A few years ago I reviewed Dupieux's film Reality, which featured a prolonged and frantic search for an Oscar-winning groan. (It was for a proposed horror film.) Au poste (the French title is more succinct, but the English one is a playful pun), so neatly constructed it runs only 73 minutes, is a standard Eighties-style police procedural focused on a relentless, drawn-out interrogation. Well, not really, but that's the format within which it ostensibly works. It's all in the whimsical drollery - with a touch of the macabre that's sometimes scholboyish. The concentrated focus on a shaggy whodunit makes this more uncomplicated enjoyment than the earlier film. And yet it is a self-reflective piece that has links with the French Nouveau Roman as well as with Claude Miller's 1981 Garde à vue (which featured Romy Schneider, Michel Serrault, Lino Ventura and Guy Marchand.) Dupieux makes do with lesser luminaries, but he is well served by the confident lead performance of Benoît Poelvoorde as the high ranking policeman in the room, Le commissaire Buron.

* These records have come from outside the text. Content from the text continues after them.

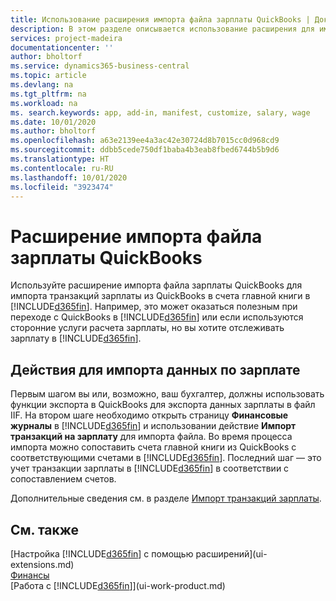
 ```yaml
---
title: Использование расширения импорта файла зарплаты QuickBooks | Документация Майкрософт
description: В этом разделе описывается использование расширения для импорта транзакция по зарплате из Quickbooks.
services: project-madeira
documentationcenter: ''
author: bholtorf
ms.service: dynamics365-business-central
ms.topic: article
ms.devlang: na
ms.tgt_pltfrm: na
ms.workload: na
ms. search.keywords: app, add-in, manifest, customize, salary, wage
ms.date: 10/01/2020
ms.author: bholtorf
ms.openlocfilehash: a63e2139ee4a3ac42e30724d8b7015cc0d968cd9
ms.sourcegitcommit: ddbb5cede750df1baba4b3eab8fbed6744b5b9d6
ms.translationtype: HT
ms.contentlocale: ru-RU
ms.lasthandoff: 10/01/2020
ms.locfileid: "3923474"
---
```

# <a name="the-quickbooks-payroll-file-import-extension"></a>Расширение импорта файла зарплаты QuickBooks
Используйте расширение импорта файла зарплаты QuickBooks для импорта транзакций зарплаты из QuickBooks в счета главной книги в [!INCLUDE[d365fin](includes/d365fin_md.md)]. Например, это может оказаться полезным при переходе с QuickBooks в [!INCLUDE[d365fin](includes/d365fin_md.md)] или если используются сторонние услуги расчета зарплаты, но вы хотите отслеживать зарплату в [!INCLUDE[d365fin](includes/d365fin_md.md)].

## <a name="steps-to-import-payroll-data"></a>Действия для импорта данных по зарплате
Первым шагом вы или, возможно, ваш бухгалтер, должны использовать функции экспорта в QuickBooks для экспорта данных зарплаты в файл IIF. На втором шаге необходимо открыть страницу **Финансовые журналы** в [!INCLUDE[d365fin](includes/d365fin_md.md)] и использовании действие **Импорт транзакций на зарплату** для импорта файла. Во время процесса импорта можно сопоставить счета главной книги из QuickBooks с соответствующими счетами в [!INCLUDE[d365fin](includes/d365fin_md.md)]. Последний шаг — это учет транзакции зарплаты в [!INCLUDE[d365fin](includes/d365fin_md.md)] в соответствии с сопоставлением счетов. 

Дополнительные сведения см. в разделе [Импорт транзакций зарплаты](finance-how-import-payroll-transactions.md).

## <a name="see-also"></a>См. также
[Настройка [!INCLUDE[d365fin](includes/d365fin_md.md)] с помощью расширений](ui-extensions.md)    
[Финансы](finance.md)    
[Работа с [!INCLUDE[d365fin](includes/d365fin_md.md)]](ui-work-product.md)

The man Buron is interrogating is called Fugain, Louis Fugain (Grégoire Ludvig). Fugain is the prime suspect in a murder case because he was found with the corpse of a man lying in a pool of blood. He insists he only found the man when returning to his apartment building late at night. Something untoward happens to an underling, Philippe (Marc Fraize) while the Commissaire is out of the room. Is Fugain perhaps accident-prone, or rather prone to induce accidents in others, like the creepy protagonist of Kiyoshi Kurosawa's Cure? Yet Fugain is a polite, well-spoken individual, the picture of seeming innocence.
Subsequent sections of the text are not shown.